La technostructure est-elle en train de profiter d’un moment de crise où elle peut édicter des règles à l’ensemble de la population, contrairement à d’habitude ?

Le caractère exceptionnel et dramatique de la situation actuelle ne peut faire oublier la tendance de fond que connait la France depuis de nombreuses décennie, à savoir l’ampleur de la production des textes juridiques de toute nature génératrice de règles tellement nombreuses qu’elles ne peuvent à terme que poser à chacun des problème cognitifs de connaissance et d’assimilation. La réponse politico-administrative standard face à un événement de toute nature passe désormais par la rédaction d’un nouveau texte (loi, ordonnance, décret, arrêté, instruction, sans même évoquer le droit européen ou international). Selon les données publiques, le volume du droit consolidé français en vigueur était fin janvier 2019 de 84 619 articles législatifs et de 233 048 articles réglementaires, en hausse par rapport à 2018 (83 254 et 231 363 respectivement), avec 45 nouvelles lois, 28 ordonnance et 1 267 décrets réglementaires en 2018.

Donc la situation sanitaire est l’occasion d’en rajouter une couche car selon l’expression de Winston Churchill il ne faut jamais gâcher une bonne crise (« never let a good crisis go to waste »). Dans le périmètre de la technostructure hospitalo-sanitaire, la première vague avait été marquée par un recul de fait du pouvoir administratif qui n’a pu que laisser les médecins et les soignants refaire leur métier avec davantage d’autonomie, mais il semble qu’il y a eu depuis une reprise en main. Rappelons enfin que le Grenelle de l’hôpital expédié de mai à juillet 2020 et s’est conclu par l’octroi d’argent en plus sans aucune réflexion ou réorganisation de fond.
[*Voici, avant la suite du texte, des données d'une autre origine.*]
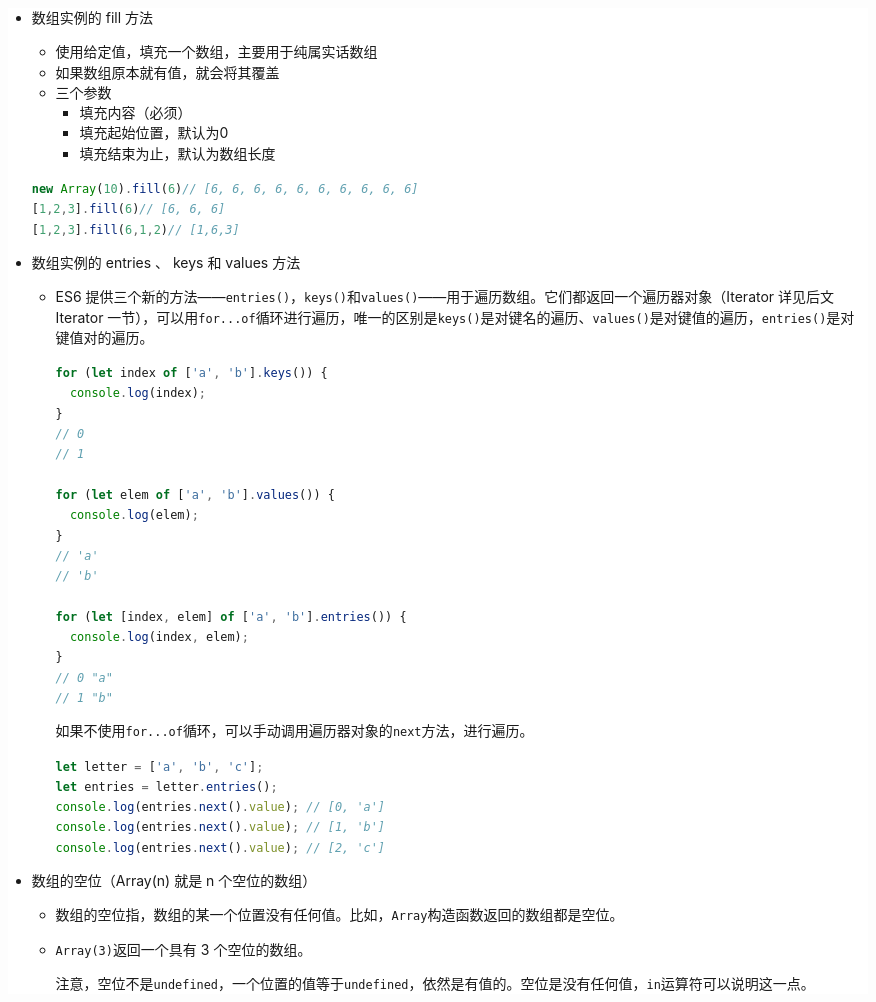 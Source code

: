 - 数组实例的 fill 方法

  - 使用给定值，填充一个数组，主要用于纯属实话数组
  - 如果数组原本就有值，就会将其覆盖
  - 三个参数
    - 填充内容（必须）
    - 填充起始位置，默认为0
    - 填充结束为止，默认为数组长度

  ```js
  new Array(10).fill(6)// [6, 6, 6, 6, 6, 6, 6, 6, 6, 6]
  [1,2,3].fill(6)// [6, 6, 6]
  [1,2,3].fill(6,1,2)// [1,6,3]
  ```

- 数组实例的 entries 、 keys 和 values 方法

  - ES6 提供三个新的方法——`entries()`，`keys()`和`values()`——用于遍历数组。它们都返回一个遍历器对象（Iterator 详见后文 Iterator 一节），可以用`for...of`循环进行遍历，唯一的区别是`keys()`是对键名的遍历、`values()`是对键值的遍历，`entries()`是对键值对的遍历。

    ```javascript
    for (let index of ['a', 'b'].keys()) {
      console.log(index);
    }
    // 0
    // 1
    
    for (let elem of ['a', 'b'].values()) {
      console.log(elem);
    }
    // 'a'
    // 'b'
    
    for (let [index, elem] of ['a', 'b'].entries()) {
      console.log(index, elem);
    }
    // 0 "a"
    // 1 "b"
    ```

    如果不使用`for...of`循环，可以手动调用遍历器对象的`next`方法，进行遍历。

    ```javascript
    let letter = ['a', 'b', 'c'];
    let entries = letter.entries();
    console.log(entries.next().value); // [0, 'a']
    console.log(entries.next().value); // [1, 'b']
    console.log(entries.next().value); // [2, 'c']
    ```

- 数组的空位（Array(n) 就是 n 个空位的数组）

  - 数组的空位指，数组的某一个位置没有任何值。比如，`Array`构造函数返回的数组都是空位。

  - `Array(3)`返回一个具有 3 个空位的数组。

    注意，空位不是`undefined`，一个位置的值等于`undefined`，依然是有值的。空位是没有任何值，`in`运算符可以说明这一点。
En France, les décideurs des règles liberticides ne se sentent-ils pas exempts de devoir les respecter, contrairement à d’autres pays ou les dirigeants doivent incarner le respect de la règle ?
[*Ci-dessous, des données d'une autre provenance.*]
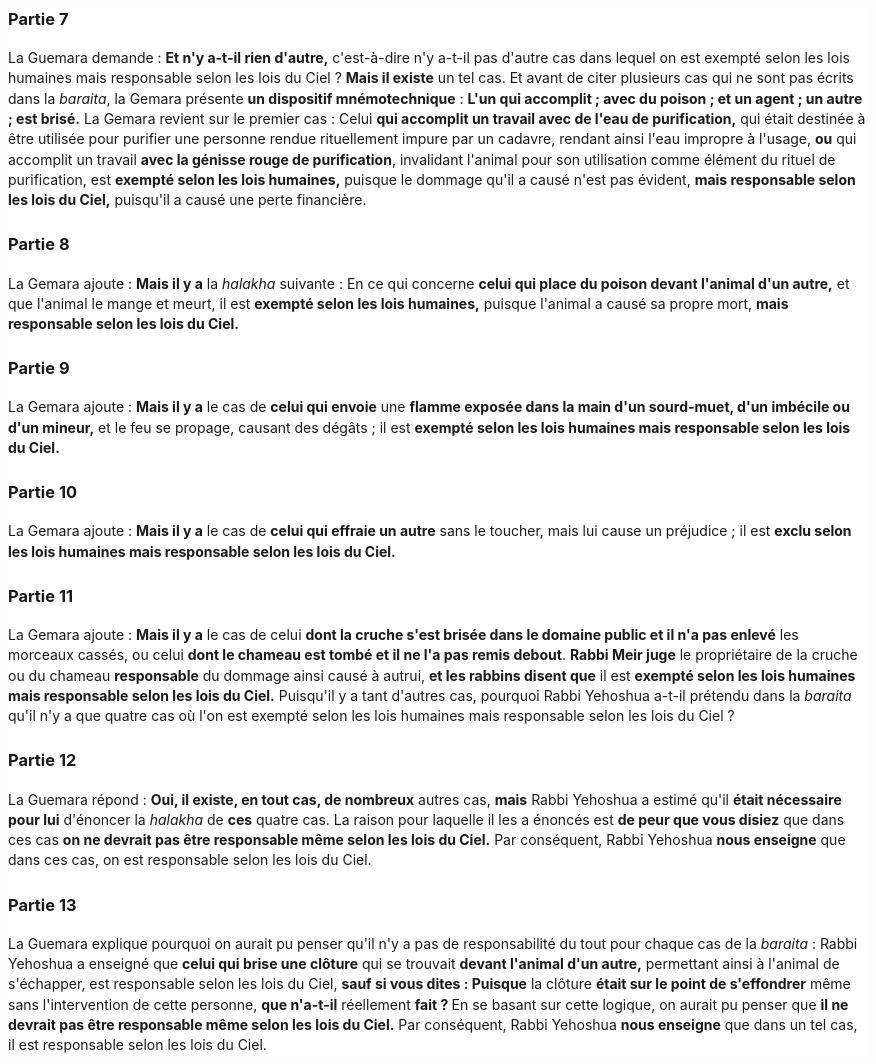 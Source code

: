 ### Partie 7
La Guemara demande : <b>Et n'y a-t-il rien d'autre,</b> c'est-à-dire n'y a-t-il pas d'autre cas dans lequel on est exempté selon les lois humaines mais responsable selon les lois du Ciel ? <b>Mais il existe</b> un tel cas. Et avant de citer plusieurs cas qui ne sont pas écrits dans la <i>baraita</i>, la Gemara présente <b>un dispositif mnémotechnique</b> : <b>L'un qui accomplit ; avec du poison ; et un agent ; un autre ; est brisé.</b> La Gemara revient sur le premier cas : Celui <b>qui accomplit un travail avec de l'eau de purification,</b> qui était destinée à être utilisée pour purifier une personne rendue rituellement impure par un cadavre, rendant ainsi l'eau impropre à l'usage, <b>ou</b> qui accomplit un travail <b>avec la génisse rouge de purification</b>, </b> invalidant l'animal pour son utilisation comme élément du rituel de purification, est <b>exempté selon les lois humaines,</b> puisque le dommage qu'il a causé n'est pas évident, <b>mais responsable selon les lois du Ciel,</b> puisqu'il a causé une perte financière.

### Partie 8
La Gemara ajoute : <b>Mais il y a</b> la <i>halakha</i> suivante : En ce qui concerne <b>celui qui place du poison devant l'animal d'un autre,</b> et que l'animal le mange et meurt, il est <b>exempté selon les lois humaines,</b> puisque l'animal a causé sa propre mort, <b>mais responsable selon les lois du Ciel.</b>

### Partie 9
La Gemara ajoute : <b>Mais il y a</b> le cas de <b>celui qui envoie</b> une <b>flamme exposée dans la main d'un sourd-muet, d'un imbécile ou d'un mineur,</b> et le feu se propage, causant des dégâts ; il est <b>exempté selon les lois humaines mais responsable selon les lois du Ciel.</b>

### Partie 10
La Gemara ajoute : <b>Mais il y a</b> le cas de <b>celui qui effraie un autre</b> sans le toucher, mais lui cause un préjudice ; il est <b>exclu selon les lois humaines mais responsable selon les lois du Ciel.</b>

### Partie 11
La Gemara ajoute : <b>Mais il y a</b> le cas de celui <b>dont la cruche s'est brisée dans le domaine public et il n'a pas enlevé</b> les morceaux cassés, ou celui <b>dont le chameau est tombé et il ne l'a pas remis debout</b>. <b>Rabbi Meir juge</b> le propriétaire de la cruche ou du chameau <b>responsable</b> du dommage ainsi causé à autrui, <b>et les rabbins disent que</b> il est <b>exempté selon les lois humaines mais responsable selon les lois du Ciel.</b> Puisqu'il y a tant d'autres cas, pourquoi Rabbi Yehoshua a-t-il prétendu dans la <i>baraita</i> qu'il n'y a que quatre cas où l'on est exempté selon les lois humaines mais responsable selon les lois du Ciel ?

### Partie 12
La Guemara répond : <b>Oui, il existe, en tout cas, de nombreux</b> autres cas, <b>mais</b> Rabbi Yehoshua a estimé qu'il <b>était nécessaire pour lui</b> d'énoncer la <i>halakha</i> de <b>ces</b> quatre cas. La raison pour laquelle il les a énoncés est <b>de peur que vous disiez</b> que dans ces cas <b>on ne devrait pas être responsable même selon les lois du Ciel.</b> Par conséquent, Rabbi Yehoshua <b>nous enseigne</b> que dans ces cas, on est responsable selon les lois du Ciel.

### Partie 13
La Guemara explique pourquoi on aurait pu penser qu'il n'y a pas de responsabilité du tout pour chaque cas de la <i>baraita</i> : Rabbi Yehoshua a enseigné que <b>celui qui brise une clôture</b> qui se trouvait <b>devant l'animal d'un autre,</b> permettant ainsi à l'animal de s'échapper, est responsable selon les lois du Ciel, <b>sauf si vous dites : Puisque</b> la clôture <b>était sur le point de s'effondrer</b> même sans l'intervention de cette personne, <b>que n'a-t-il</b> réellement <b>fait ? </b> En se basant sur cette logique, on aurait pu penser que <b>il ne devrait pas être responsable même selon les lois du Ciel.</b> Par conséquent, Rabbi Yehoshua <b>nous enseigne</b> que dans un tel cas, il est responsable selon les lois du Ciel.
Pour l’anthropologue Philippe d’Iribarne, la France est particulièrement marquée par la fréquente morgue des puissants, par la condescendance ordinaire des privilégiés envers ceux avec qui ils ne sont pas prêts à « se commettre » et en conséquence par le ressentiment de ceux qui se sentent regardés de haut. Philippe d’Iribarne considère par ailleurs que notre pays demeure une société de castes qui n’a absolument pas disparu suite à la Révolution française et que chacun demeure attaché la grandeur propre à une caste attachée à son rang et ressent toute demande d’effectuer des actions indignes de celui-ci comme une atteinte insupportable.
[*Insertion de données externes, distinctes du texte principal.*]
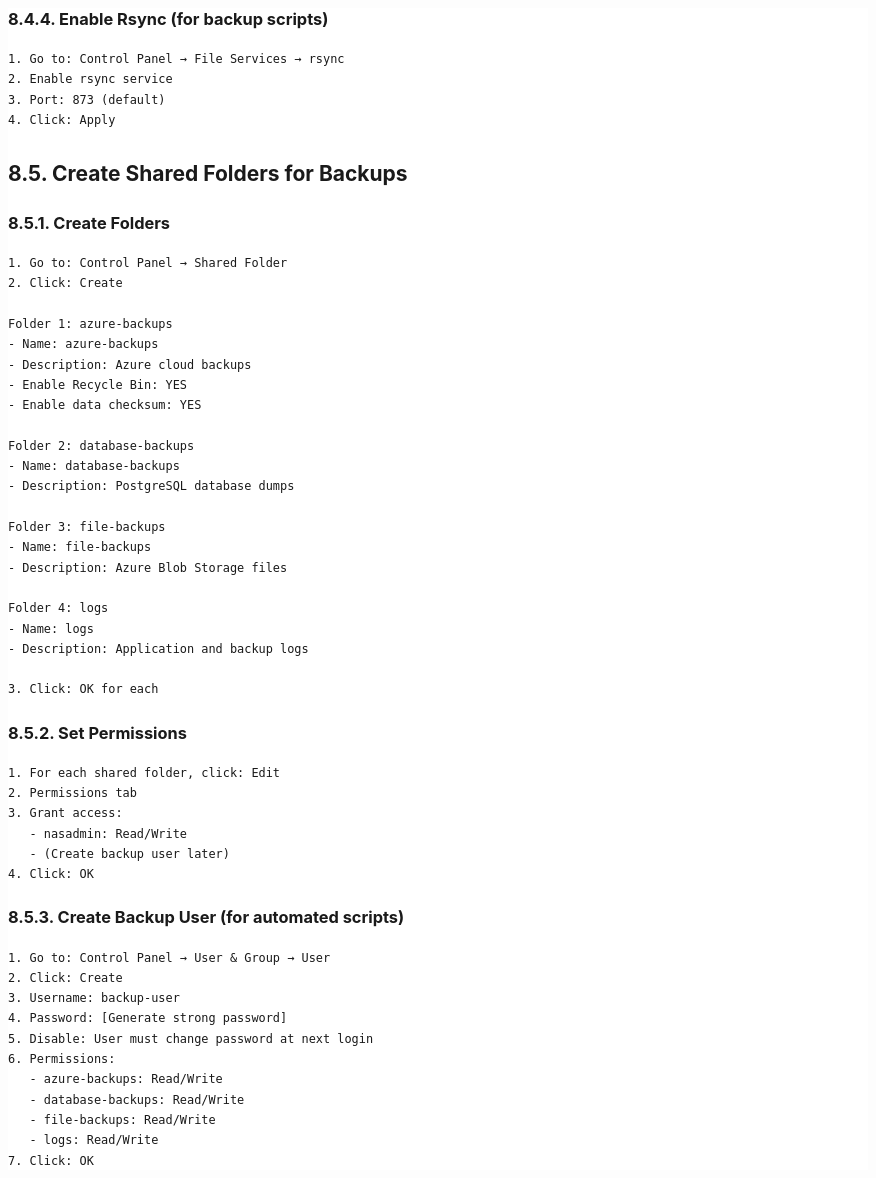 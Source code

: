 ### 8.4.4. Enable Rsync (for backup scripts)

```
1. Go to: Control Panel → File Services → rsync
2. Enable rsync service
3. Port: 873 (default)
4. Click: Apply
```

## 8.5. Create Shared Folders for Backups

### 8.5.1. Create Folders

```
1. Go to: Control Panel → Shared Folder
2. Click: Create

Folder 1: azure-backups
- Name: azure-backups
- Description: Azure cloud backups
- Enable Recycle Bin: YES
- Enable data checksum: YES

Folder 2: database-backups
- Name: database-backups
- Description: PostgreSQL database dumps

Folder 3: file-backups
- Name: file-backups
- Description: Azure Blob Storage files

Folder 4: logs
- Name: logs
- Description: Application and backup logs

3. Click: OK for each
```

### 8.5.2. Set Permissions

```
1. For each shared folder, click: Edit
2. Permissions tab
3. Grant access:
   - nasadmin: Read/Write
   - (Create backup user later)
4. Click: OK
```

### 8.5.3. Create Backup User (for automated scripts)

```
1. Go to: Control Panel → User & Group → User
2. Click: Create
3. Username: backup-user
4. Password: [Generate strong password]
5. Disable: User must change password at next login
6. Permissions:
   - azure-backups: Read/Write
   - database-backups: Read/Write
   - file-backups: Read/Write
   - logs: Read/Write
7. Click: OK
```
L’attitude des élites politico-administratives nationales en matière d’exemplarité et surtout la sensibilité de l’opinion publique sont de ce fait très différentes entre la France et d’autres pays. Ainsi le Premier ministre français Jean Castex avait admis en septembre dernier ne pas utiliser l’application publique de traçage stop-covid, alors que par exemple le ministre de la santé néozélandais David Clark avait dû démissionner en juillet 2020 pour n’avoir pas respecté à deux reprises les règles nationales covid-19. En France beaucoup de ceux qui édictent des règles considèrent qu’ils ont en quelque sorte la faculté de s’en affranchir, une situation orthogonale par rapport à la Scandinavie par exemple.